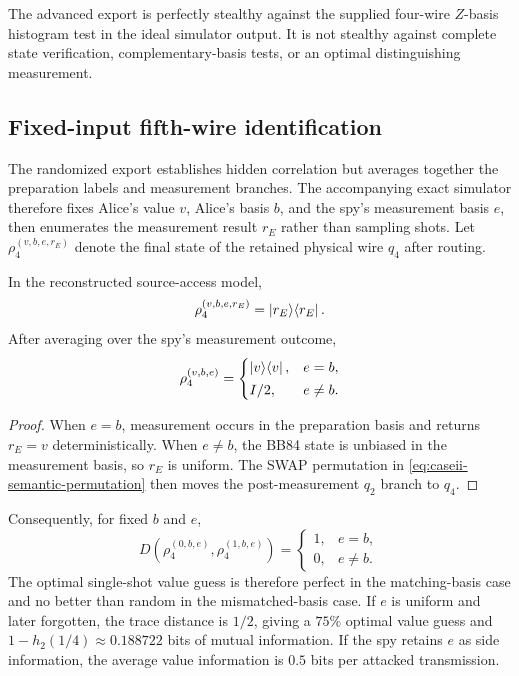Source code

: \begin{rem}
The advanced export is perfectly stealthy against the supplied four-wire
$Z$-basis histogram test in the ideal simulator output. It is not stealthy
against complete state verification, complementary-basis tests, or an optimal
distinguishing measurement.
\end{rem}

\subsection{Fixed-input fifth-wire identification}

The randomized export establishes hidden correlation but averages together the
preparation labels and measurement branches. The accompanying exact simulator
therefore fixes Alice's value $v$, Alice's basis $b$, and the spy's measurement
basis $e$, then enumerates the measurement result $r_E$ rather than sampling
shots. Let $\rho_4^{(v,b,e,r_E)}$ denote the final state of the retained physical
wire $q_4$ after routing.

\begin{proposition}
In the reconstructed source-access model,
\begin{equation}
  \rho_4^{(v,b,e,r_E)}=\ket{r_E}\!\bra{r_E}.
  \label{eq:caseii-branch-retained-state}
\end{equation}
After averaging over the spy's measurement outcome,
\begin{equation}
  \rho_4^{(v,b,e)}=
  \begin{cases}
    \ket{v}\!\bra{v}, & e=b,\\[2pt]
    I/2, & e\neq b.
  \end{cases}
  \label{eq:caseii-fixed-input-theorem}
\end{equation}
\end{proposition}

\begin{proof}
When $e=b$, measurement occurs in the preparation basis and returns
$r_E=v$ deterministically. When $e\neq b$, the BB84 state is unbiased in the
measurement basis, so $r_E$ is uniform. The SWAP permutation in
\cref{eq:caseii-semantic-permutation} then moves the post-measurement $q_2$
branch to $q_4$.
\end{proof}

Consequently, for fixed $b$ and $e$,
\begin{equation}
D\!\left(\rho_4^{(0,b,e)},\rho_4^{(1,b,e)}\right)
=\begin{cases}1,&e=b,\\0,&e\neq b.\end{cases}
\label{eq:caseii-value-distinguishability}
\end{equation}
The optimal single-shot value guess is therefore perfect in the matching-basis
case and no better than random in the mismatched-basis case. If $e$ is uniform
and later forgotten, the trace distance is $1/2$, giving a $75\%$ optimal value
guess and $1-h_2(1/4)\approx0.188722$ bits of mutual information. If the spy
retains $e$ as side information, the average value information is $0.5$ bits per
attacked transmission.

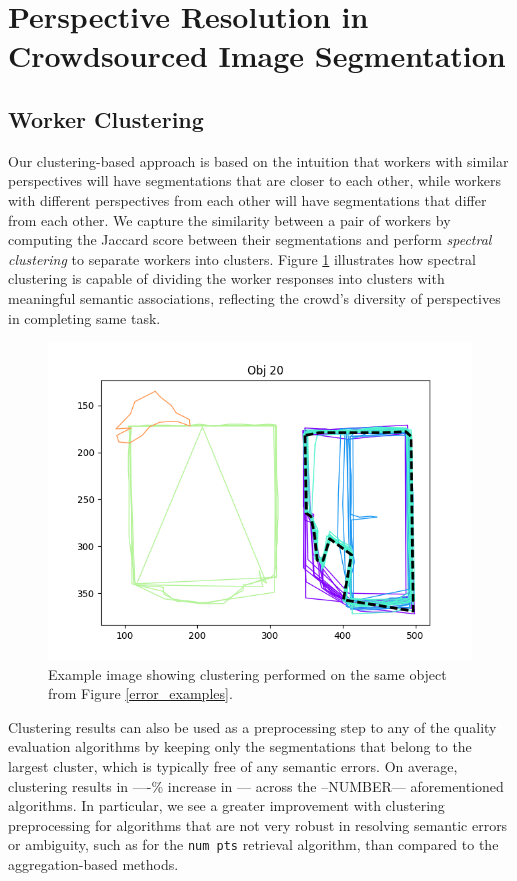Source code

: \section{Perspective Resolution in Crowdsourced Image Segmentation}
\subsection{Worker Clustering}
Our clustering-based approach is based on the intuition that workers with similar perspectives  will have segmentations that are closer to each other, while workers with different perspectives from each other will have segmentations that differ from each other. We capture the similarity between a pair of workers by computing the Jaccard score between their segmentations and perform {\em spectral clustering} to separate workers into clusters. Figure \ref{cluster_example} illustrates how spectral clustering is capable of dividing the worker responses into clusters with meaningful semantic associations, reflecting the crowd's diversity of perspectives in completing same task.
    \begin{figure}[ht!]
      \centering
      \includegraphics[width=\textwidth]{plots/20.png}
      \caption{Example image showing clustering performed on the same object from Figure \ref{error_examples}.}
      \label{cluster_example}
    \end{figure}
\par Clustering results can also be used as a preprocessing step to any of the quality evaluation algorithms by keeping only the segmentations that belong to the largest cluster, which is typically free of any semantic errors. On average, clustering results in ----\% increase in --- across the --NUMBER--- aforementioned algorithms. In particular, we see a greater improvement with clustering preprocessing for algorithms that are not very robust in resolving semantic errors or ambiguity, such as for the \texttt{num pts} retrieval algorithm, than compared to the aggregation-based methods.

=====

• Requirement
Every line of the data above that includes "semantic" should be listed.

• Result of this exercise
\cref{eq:caseii-semantic-permutation} then moves the post-measurement $q_2$
Our clustering-based approach is based on the intuition that workers with similar perspectives  will have segmentations that are closer to each other, while workers with different perspectives from each other will have segmentations that differ from each other. We capture the similarity between a pair of workers by computing the Jaccard score between their segmentations and perform {\em spectral clustering} to separate workers into clusters. Figure \ref{cluster_example} illustrates how spectral clustering is capable of dividing the worker responses into clusters with meaningful semantic associations, reflecting the crowd's diversity of perspectives in completing same task.
\par Clustering results can also be used as a preprocessing step to any of the quality evaluation algorithms by keeping only the segmentations that belong to the largest cluster, which is typically free of any semantic errors. On average, clustering results in ----\% increase in --- across the --NUMBER--- aforementioned algorithms. In particular, we see a greater improvement with clustering preprocessing for algorithms that are not very robust in resolving semantic errors or ambiguity, such as for the \texttt{num pts} retrieval algorithm, than compared to the aggregation-based methods.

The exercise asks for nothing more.